Problem to solve — What is needed is an exact copy of the entries below, with every picture left out.

Data for analysis —
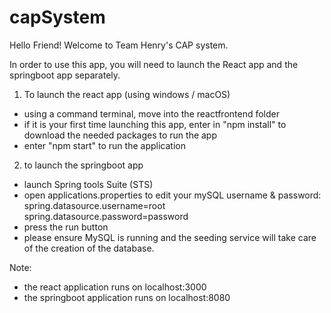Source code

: # capSystem

Hello Friend! Welcome to Team Henry's CAP system. 

In order to use this app, you will need to launch the React app and the springboot app separately.  

1. To launch the react app (using windows / macOS)
- using a command terminal, move into the reactfrontend folder 
- if it is your first time launching this app, enter in "npm install" to download the needed packages to run the app 
- enter "npm start" to run the application 

2. to launch the springboot app 
- launch Spring tools Suite (STS) 
- open applications.properties to edit your mySQL username & password:
    spring.datasource.username=root
    spring.datasource.password=password
- press the run button 
- please ensure MySQL is running and the seeding service will take care of the creation of the database. 

Note: 
- the react application runs on localhost:3000 
- the springboot application runs on localhost:8080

Worked solution —
Source code

: # capSystem

Hello Friend! Welcome to Team Henry's CAP system. 

In order to use this app, you will need to launch the React app and the springboot app separately.  

1. To launch the react app (using windows / macOS)
- using a command terminal, move into the reactfrontend folder 
- if it is your first time launching this app, enter in "npm install" to download the needed packages to run the app 
- enter "npm start" to run the application 

2. to launch the springboot app 
- launch Spring tools Suite (STS) 
- open applications.properties to edit your mySQL username & password:
    spring.datasource.username=root
    spring.datasource.password=password
- press the run button 
- please ensure MySQL is running and the seeding service will take care of the creation of the database. 

Note: 
- the react application runs on localhost:3000 
- the springboot application runs on localhost:8080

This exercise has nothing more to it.